** What this task involves **
Would you please copy each line of the data in which the string "Actions" occurs?

** Data **
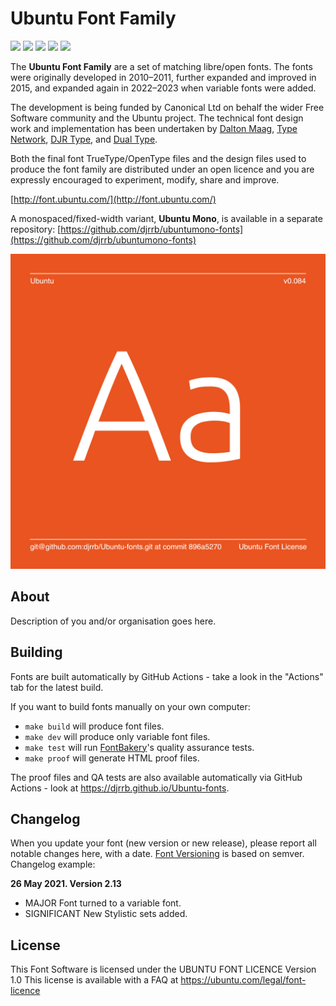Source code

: # Ubuntu Font Family

[![][Fontbakery]](https://djrrb.github.io/Ubuntu-fonts/fontbakery/fontbakery-report.html)
[![][Universal]](https://djrrb.github.io/Ubuntu-fonts/fontbakery/fontbakery-report.html)
[![][GF Profile]](https://djrrb.github.io/Ubuntu-fonts/fontbakery/fontbakery-report.html)
[![][Outline Correctness]](https://djrrb.github.io/Ubuntu-fonts/fontbakery/fontbakery-report.html)
[![][Shaping]](https://djrrb.github.io/Ubuntu-fonts/fontbakery/fontbakery-report.html)

[Fontbakery]: https://img.shields.io/endpoint?url=https%3A%2F%2Fraw.githubusercontent.com%2Fdjrrb%2FUbuntu-fonts%2Fgh-pages%2Fbadges%2Foverall.json
[GF Profile]: https://img.shields.io/endpoint?url=https%3A%2F%2Fraw.githubusercontent.com%2Fdjrrb%2FUbuntu-fonts%2Fgh-pages%2Fbadges%2FGoogleFonts.json
[Outline Correctness]: https://img.shields.io/endpoint?url=https%3A%2F%2Fraw.githubusercontent.com%2Fdjrrb%2FUbuntu-fonts%2Fgh-pages%2Fbadges%2FOutlineCorrectnessChecks.json
[Shaping]: https://img.shields.io/endpoint?url=https%3A%2F%2Fraw.githubusercontent.com%2Fdjrrb%2FUbuntu-fonts%2Fgh-pages%2Fbadges%2FShapingChecks.json
[Universal]: https://img.shields.io/endpoint?url=https%3A%2F%2Fraw.githubusercontent.com%2Fdjrrb%2FUbuntu-fonts%2Fgh-pages%2Fbadges%2FUniversal.json

The **Ubuntu Font Family** are a set of matching libre/open fonts. The fonts were originally developed in 2010–2011, further expanded and improved in 2015, and expanded again in 2022–2023 when variable fonts were added. 

The development is being funded by Canonical Ltd on behalf the wider Free Software community and the Ubuntu project. The technical font design work and implementation has been undertaken by [Dalton Maag](http://daltonmaag.com), [Type Network](http://typenetwork.com), [DJR Type](http://djr.com), and [Dual Type](http://dualtype.design).

Both the final font TrueType/OpenType files and the design files used to produce the font family are distributed under an open licence and you are expressly encouraged to experiment, modify, share and improve.

[http://font.ubuntu.com/](http://font.ubuntu.com/)

A monospaced/fixed-width variant, **Ubuntu Mono**, is available in a separate repository: [https://github.com/djrrb/ubuntumono-fonts](https://github.com/djrrb/ubuntumono-fonts)

![Sample Image](documentation/image1.png)

## About

Description of you and/or organisation goes here.

## Building

Fonts are built automatically by GitHub Actions - take a look in the "Actions" tab for the latest build.

If you want to build fonts manually on your own computer:

* `make build` will produce font files.
* `make dev` will produce only variable font files.
* `make test` will run [FontBakery](https://github.com/googlefonts/fontbakery)'s quality assurance tests.
* `make proof` will generate HTML proof files.

The proof files and QA tests are also available automatically via GitHub Actions - look at https://djrrb.github.io/Ubuntu-fonts.

## Changelog

When you update your font (new version or new release), please report all notable changes here, with a date.
[Font Versioning](https://github.com/googlefonts/gf-docs/tree/main/Spec#font-versioning) is based on semver. 
Changelog example:

**26 May 2021. Version 2.13**
- MAJOR Font turned to a variable font.
- SIGNIFICANT New Stylistic sets added.

## License

This Font Software is licensed under the UBUNTU FONT LICENCE Version 1.0
This license is available with a FAQ at
https://ubuntu.com/legal/font-licence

** Completed exercise **
Fonts are built automatically by GitHub Actions - take a look in the "Actions" tab for the latest build.
The proof files and QA tests are also available automatically via GitHub Actions - look at https://djrrb.github.io/Ubuntu-fonts.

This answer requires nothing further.